FBI Acting Director Andrew McCabe, right, accompanied by Attorney General Jeff Sessions, second from left, Deputy Attorney General Rod Rosenstein, takes the podium at a news conference at the Department of Justice, July 20, 2017, in Washington.

Lawmakers and former federal officials weighed in Saturday on the firing of former FBI Deputy Director Andrew McCabe late Friday by Attorney General Jeff Sessions.

Former U.S. Attorney General Eric Holder, who served under former President Barack Obama, tweeted “this is dangerous” when referring to McCabe’s ouster.

“Analyze McCabe firing on two levels: the substance and the timing. We don’t know enough about the substance yet. The timing appears cruel and a cave [capitulation] that compromised DOJ [Department of Justice] independence, to please an increasingly erratic President who should’ve played no role here,” Holder said on Twitter Saturday.

Former CIA Director John Brennan, who also served under Obama and has been a frequent critic of the Trump administration, aimed his Twitter remarks directly at President Donald Trump: “When the full extent of your venality, moral turpitude, and political corruption becomes known, you will take your rightful place as a disgraced demagogue in the dustbin of history,” he said. “America will triumph over you.”

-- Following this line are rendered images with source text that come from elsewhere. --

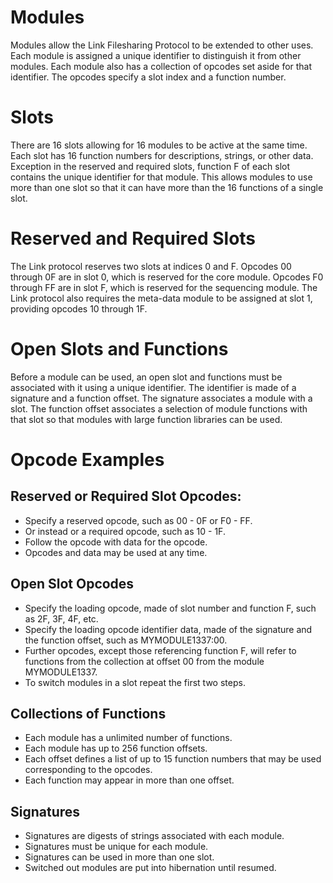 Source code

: # Modules
Modules allow the Link Filesharing Protocol to be extended to other uses. Each module is assigned a unique identifier to distinguish it from other modules. Each module also has a collection of opcodes set aside for that identifier. The opcodes specify a slot index and a function number.

# Slots
There are 16 slots allowing for 16 modules to be active at the same time. Each slot has 16 function numbers for descriptions, strings, or other data. Exception in the reserved and required slots, function F of each slot contains the unique identifier for that module. This allows modules to use more than one slot so that it can have more than the 16 functions of a single slot.

# Reserved and Required Slots
The Link protocol reserves two slots at indices 0 and F. Opcodes 00 through 0F are in slot 0, which is reserved for the core module. Opcodes F0 through FF are in slot F, which is reserved for the sequencing module. The Link protocol also requires the meta-data module to be assigned at slot 1, providing opcodes 10 through 1F.

# Open Slots and Functions
Before a module can be used, an open slot and functions must be associated with it using a unique identifier. The identifier is made of a signature and a function offset. The signature associates a module with a slot. The function offset associates a selection of module functions with that slot so that modules with large function libraries can be used.

# Opcode Examples
## Reserved or Required Slot Opcodes:
 * Specify a reserved opcode, such as 00 - 0F or F0 - FF.
 * Or instead or a required opcode, such as 10 - 1F.
 * Follow the opcode with data for the opcode.
 * Opcodes and data may be used at any time.

## Open Slot Opcodes
 * Specify the loading opcode, made of slot number and function F, such as 2F, 3F, 4F, etc.
 * Specify the loading opcode identifier data, made of the signature and the function offset, such as MYMODULE1337:00.
 * Further opcodes, except those referencing function F, will refer to functions from the collection at offset 00 from the module MYMODULE1337.
 * To switch modules in a slot repeat the first two steps.

## Collections of Functions
 * Each module has a unlimited number of functions.
 * Each module has up to 256 function offsets.
 * Each offset defines a list of up to 15 function numbers that may be used corresponding to the opcodes.
 * Each function may appear in more than one offset.

## Signatures
 * Signatures are digests of strings associated with each module.
 * Signatures must be unique for each module.
 * Signatures can be used in more than one slot.
 * Switched out modules are put into hibernation until resumed.


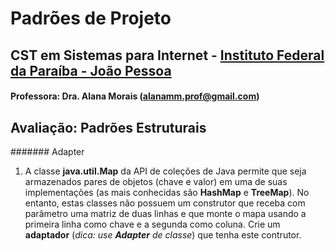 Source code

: # Padrões de Projeto

## CST em Sistemas para Internet - [Instituto Federal da Paraíba - João Pessoa](https://www.ifpb.edu.br/joaopessoa)

#### Professora: Dra. Alana Morais (alanamm.prof@gmail.com)

## Avaliação: Padrões Estruturais

####### Adapter
1. A classe **java.util.Map** da API de coleções de Java permite que seja armazenados pares de objetos (chave e valor) em uma de suas implementações (as mais conhecidas são **HashMap** e **TreeMap**). No entanto, estas classes não possuem um construtor que receba com parâmetro uma matriz de duas linhas e que monte o mapa usando a primeira linha como chave e a segunda como coluna. Crie um **adaptador** (_dica: use **Adapter** de classe_) que tenha este contrutor.

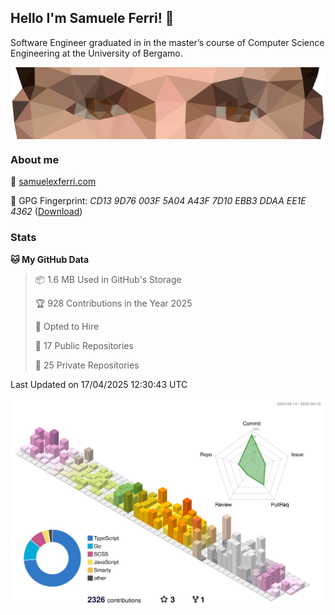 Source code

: ## Hello I'm Samuele Ferri! 👋

Software Engineer graduated in in the master’s course of Computer Science Engineering at the University of Bergamo.

<p align='center'><img width=500 align='center' src="https://github.com/samuelexferri/samuelexferri/raw/master/images/eyes.png"></p>

### About me

:compass: [samuelexferri.com](https://www.samuelexferri.com)

:key: GPG Fingerprint: _CD13 9D76 003F 5A04 A43F 7D10 EBB3 DDAA EE1E 4362_ ([Download](https://samuelexferri.com/CD139D76003F5A04A43F7D10EBB3DDAAEE1E4362.asc))

### Stats

<!--START_SECTION:waka-->
**🐱 My GitHub Data** 

> 📦 1.6 MB Used in GitHub's Storage 
 > 
> 🏆 928 Contributions in the Year 2025
 > 
> 💼 Opted to Hire
 > 
> 📜 17 Public Repositories 
 > 
> 🔑 25 Private Repositories 
 > 

 Last Updated on 17/04/2025 12:30:43 UTC
<!--END_SECTION:waka-->

![](./profile-3d-contrib/profile-season-animate.svg)

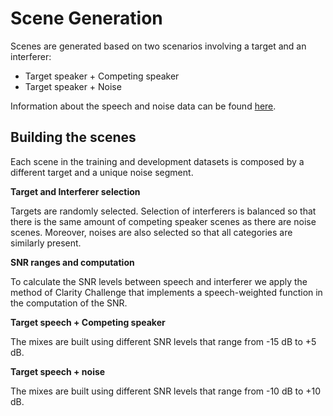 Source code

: # Scene Generation

Scenes are generated based on two scenarios involving a target and an interferer:

* Target speaker + Competing speaker
* Target speaker + Noise

Information about the speech and noise data can be found [here](https://challenge.cogmhear.org/#/challenge-data/data-spec).

## Building the scenes

Each scene in the training and development datasets is composed by a different target and a unique noise segment.

**Target and Interferer selection**

Targets are randomly selected. Selection of interferers is balanced so that there is the same amount of competing speaker scenes as there are noise scenes. Moreover, noises are also selected so that all categories are similarly present. 

**SNR ranges and computation**

To calculate the SNR levels between speech and interferer we apply the method of Clarity Challenge that implements a speech-weighted function in the computation of the SNR. 

**Target speech + Competing speaker**

The mixes are built using different SNR levels that range from -15 dB to +5 dB. 

**Target speech + noise** 

The mixes are built using different SNR levels that range from -10 dB to +10 dB.



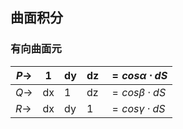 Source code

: ## 曲面积分

### 有向曲面元

| $P\to$ | 1    | dy   | dz   | $=cos\alpha \cdot dS$ |
| ------ | ---- | ---- | ---- | --------------------- |
| $Q\to$ | dx   | 1    | dz   | $=cos\beta\cdot dS$   |
| $R\to$ | dx   | dy   | 1    | $=cos\gamma \cdot dS$ |



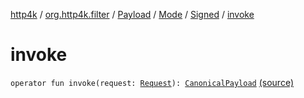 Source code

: [http4k](../../../../index.md) / [org.http4k.filter](../../../index.md) / [Payload](../../index.md) / [Mode](../index.md) / [Signed](index.md) / [invoke](./invoke.md)

# invoke

`operator fun invoke(request: `[`Request`](../../../../org.http4k.core/-request/index.md)`): `[`CanonicalPayload`](../../../-canonical-payload/index.md) [(source)](https://github.com/http4k/http4k/blob/master/http4k-aws/src/main/kotlin/org/http4k/filter/awsExtensions.kt#L91) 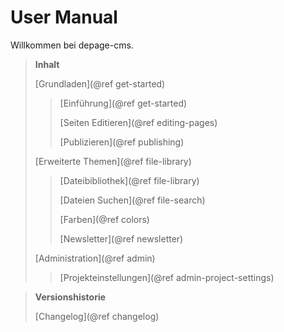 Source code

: User Manual
======================

Willkommen bei depage-cms.


> **Inhalt**
>
> [Grundladen](@ref get-started)
>
> > [Einführung](@ref get-started)
> >
> > [Seiten Editieren](@ref editing-pages)
> >
> > [Publizieren](@ref publishing)
>
> [Erweiterte Themen](@ref file-library)
>
> > [Dateibibliothek](@ref file-library)
> >
> > [Dateien Suchen](@ref file-search)
> >
> > [Farben](@ref colors)
> >
> > [Newsletter](@ref newsletter)
>
> [Administration](@ref admin)
>
> > [Projekteinstellungen](@ref admin-project-settings)


> **Versionshistorie**
>
> [Changelog](@ref changelog)
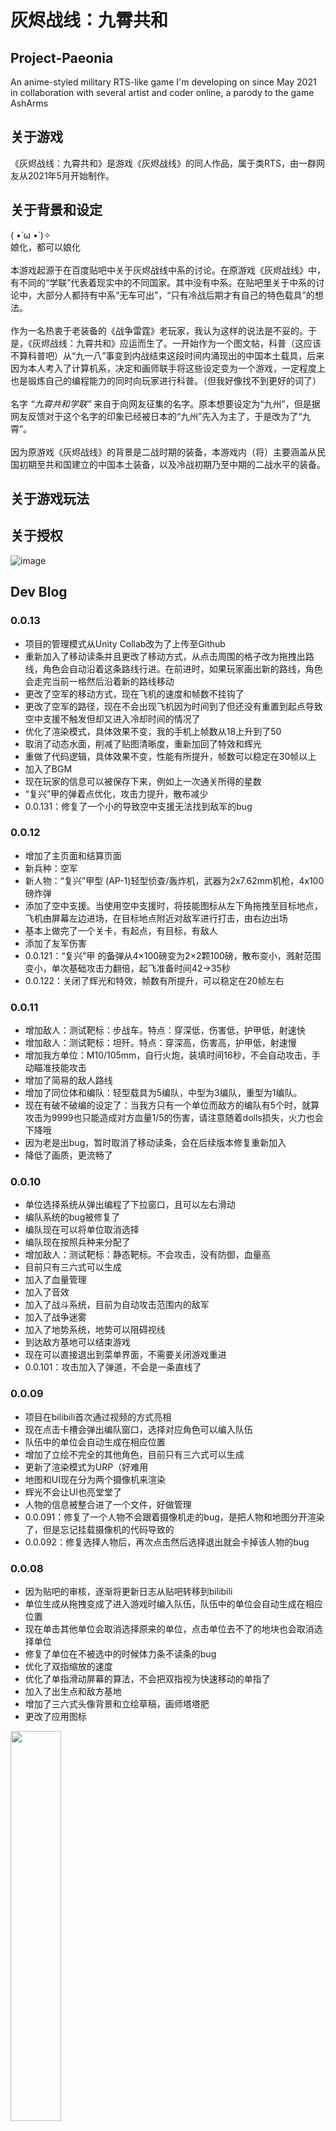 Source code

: # 灰烬战线：九霄共和
## Project-Paeonia
An anime-styled military RTS-like game I'm developing on since May 2021 in collaboration with several artist and coder online, a parody to the game AshArms

## 关于游戏
《灰烬战线：九霄共和》是游戏《灰烬战线》的同人作品，属于类RTS，由一群网友从2021年5月开始制作。

## 关于背景和设定
( •̀ ω •́ )✧\
娘化，都可以娘化\
\
本游戏起源于在百度贴吧中关于灰烬战线中系的讨论。在原游戏《灰烬战线》中，有不同的“学联”代表着现实中的不同国家。其中没有中系。在贴吧里关于中系的讨论中，大部分人都持有中系“无车可出”，“只有冷战后期才有自己的特色载具”的想法。\
\
作为一名热衷于老装备的《战争雷霆》老玩家，我认为这样的说法是不妥的。于是，《灰烬战线：九霄共和》应运而生了。一开始作为一个图文帖，科普（这应该不算科普吧）从“九一八”事变到内战结束这段时间内涌现出的中国本土载具，后来因为本人考入了计算机系，决定和画师联手将这些设定变为一个游戏，一定程度上也是锻炼自己的编程能力的同时向玩家进行科普。（但我好像找不到更好的词了）\
\
名字 *“九霄共和学联”* 来自于向网友征集的名字。原本想要设定为“九州”，但是据网友反馈对于这个名字的印象已经被日本的“九州”先入为主了，于是改为了“九霄”。\
\
因为原游戏《灰烬战线》的背景是二战时期的装备，本游戏内（将）主要涵盖从民国初期至共和国建立的中国本土装备，以及冷战初期乃至中期的二战水平的装备。

## 关于游戏玩法

## 关于授权
![image](https://user-images.githubusercontent.com/90075718/140989907-ca65bf82-11c5-4e88-a115-ceeb5aed47d3.png)


## Dev Blog
### 0.0.13
 - 项目的管理模式从Unity Collab改为了上传至Github
 - 重新加入了移动读条并且更改了移动方式，从点击周围的格子改为拖拽出路线，角色会自动沿着这条路线行进。在前进时，如果玩家画出新的路线，角色会走完当前一格然后沿着新的路线移动
 - 更改了空军的移动方式，现在飞机的速度和帧数不挂钩了
 - 更改了空军的路径，现在不会出现飞机因为时间到了但还没有重置到起点导致空中支援不触发但却又进入冷却时间的情况了
 - 优化了渲染模式，具体效果不变，我的手机上帧数从18上升到了50
 - 取消了动态水面，削减了贴图清晰度，重新加回了特效和辉光
 - 重做了代码逻辑，具体效果不变，性能有所提升，帧数可以稳定在30帧以上
 - 加入了BGM
 - 现在玩家的信息可以被保存下来，例如上一次通关所得的星数
 - “复兴”甲的弹着点优化，攻击力提升，散布减少
 - 0.0.131：修复了一个小的导致空中支援无法找到敌军的bug

### 0.0.12
 - 增加了主页面和结算页面
 - 新兵种：空军
 - 新人物：“复兴”甲型 (AP-1)轻型侦查/轰炸机，武器为2x7.62mm机枪，4x100磅炸弹
 - 添加了空中支援。当使用空中支援时，将技能图标从左下角拖拽至目标地点，飞机由屏幕左边进场，在目标地点附近对敌军进行打击，由右边出场
 - 基本上做完了一个关卡，有起点，有目标，有敌人
 - 添加了友军伤害
 - 0.0.121：“复兴”甲 的备弹从4×100磅变为2×2颗100磅，散布变小，溅射范围变小，单次基础攻击力翻倍，起飞准备时间42→35秒
 - 0.0.122：关闭了辉光和特效，帧数有所提升，可以稳定在20帧左右

### 0.0.11
 - 增加敌人：测试靶标：步战车。特点：穿深低，伤害低，护甲低，射速快
 - 增加敌人：测试靶标：坦歼。特点：穿深高，伤害高，护甲低，射速慢
 - 增加我方单位：M10/105mm，自行火炮，装填时间16秒，不会自动攻击，手动瞄准技能攻击
 - 增加了简易的敌人路线
 - 增加了同位体和编队：轻型载具为5编队，中型为3编队，重型为1编队。
 - 现在有破不破编的设定了：当我方只有一个单位而敌方的编队有5个时，就算攻击为9999也只能造成对方血量1/5的伤害，请注意随着dolls损失，火力也会下降哦
 - 因为老是出bug，暂时取消了移动读条，会在后续版本修复重新加入
 - 降低了画质，更流畅了

### 0.0.10
 - 单位选择系统从弹出编程了下拉窗口，且可以左右滑动
 - 编队系统的bug被修复了
 - 编队现在可以将单位取消选择
 - 编队现在按照兵种来分配了
 - 增加敌人：测试靶标：静态靶标。不会攻击，没有防御，血量高
 - 目前只有三六式可以生成
 - 加入了血量管理
 - 加入了音效
 - 加入了战斗系统，目前为自动攻击范围内的敌军
 - 加入了战争迷雾
 - 加入了地势系统，地势可以阻碍视线
 - 到达敌方基地可以结束游戏
 - 现在可以直接退出到菜单界面，不需要关闭游戏重进
 - 0.0.101：攻击加入了弹道，不会是一条直线了

### 0.0.09
 - 项目在bilibili首次通过视频的方式亮相
 - 现在点击卡槽会弹出编队窗口，选择对应角色可以编入队伍
 - 队伍中的单位会自动生成在相应位置
 - 增加了立绘不完全的其他角色，目前只有三六式可以生成
 - 更新了渲染模式为URP（好难用
 - 地图和UI现在分为两个摄像机来渲染
 - 辉光不会让UI也亮堂堂了
 - 人物的信息被整合进了一个文件，好做管理
 - 0.0.091：修复了一个人物不会跟着摄像机走的bug，是把人物和地图分开渲染了，但是忘记挂载摄像机的代码导致的
 - 0.0.092：修复选择人物后，再次点击然后选择退出就会卡掉该人物的bug

### 0.0.08
 - 因为贴吧的审核，逐渐将更新日志从贴吧转移到bilibili
 - 单位生成从拖拽变成了进入游戏时编入队伍，队伍中的单位会自动生成在相应位置
 - 现在单击其他单位会取消选择原来的单位，点击单位去不了的地块也会取消选择单位
 - 修复了单位在不被选中的时候体力条不读条的bug
 - 优化了双指缩放的速度
 - 优化了单指滑动屏幕的算法，不会把双指视为快速移动的单指了
 - 加入了出生点和敌方基地
 - 增加了三六式头像背景和立绘草稿，画师塔塔肥 
 - 更改了应用图标
<img src="https://user-images.githubusercontent.com/90075718/140990599-5db7cb70-763a-45d8-b053-8f0fc2574130.png" width="40%" height="40%">

### 0.0.07
 - 人物生成的方式为从右下角拖拽至地图上生成
 - 修复了拖拽物品时在手机不是16:9的情况下导致物品起飞的bug

### 0.0.06
 - 移动后的人物读条改为了dolls的基础行动值 × 目前地块的行动值乘子
 - Dolls分为轻型，中型，和重型，这些决定了dolls的基础行动力，轻型载具恢复行动力的时间比重型载具要短很多
 - 地形分为草地，沙地，沼泽，森林，丘陵，山地，和河流；在草地和沙地上，dolls的行动力恢复不受影响；在森林里，行动力恢复时间变为1.5倍；在沼泽和丘陵，恢复时间变为2.1倍；山地和河流不可进入
 - 把人物的碰撞箱从树立在当前地块中央改为了扁平地铺在当前地块上。

### 0.0.05
 - 把胶囊改成了人物贴图草稿。
 - 在移动后Dolls需要等到一段时间来恢复行动力

### 0.0.04

### 0.0.03

### 0.0.02
 - 新增了一个胶囊作为玩家


### 0.0.01
 - 利用免费素材生成了一个由六边形组成的棋盘

### 0.0.00
 - 学会了Unity的安装
 - 确定了游戏模式：战棋和RTS的融合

A former FBI agent who worked closely with McCabe before his own retirement two years ago, Frank Montoya Jr., told Business Insider: “This is a political assassination on a good man and public servant. It is also a savage broadside on the institution he served.”

Montoya also questioned the timing of McCabe’s firing.

“One does not get fired one day before one is eligible” for retirement, he said. “I’ve never heard of that happening before in 26 years of service.”

Critics applaud

Republican Congressman Bob Goodlatte of Virginia, however, issued a statement Saturday that said McCabe’s actions had “tarnished” the FBI’s reputation.

“I applaud Attorney General Jeff Sessions for taking action and firing former FBI Deputy Director Andrew McCabe prior to his scheduled retirement,” said Goodlatte, head of the U.S. House of Representatives Judiciary Committee.

Former FBI Assistant Director Chris Swecker, who retired in 2006, said in a commentary for Fox News that McCabe’s firing “was justified because the FBI has a [sic] zero tolerance for lying under oath.”

“In fact,” he said, “there are many examples of the rank and file in the FBI losing their jobs and retirement benefits for violating these high standards.”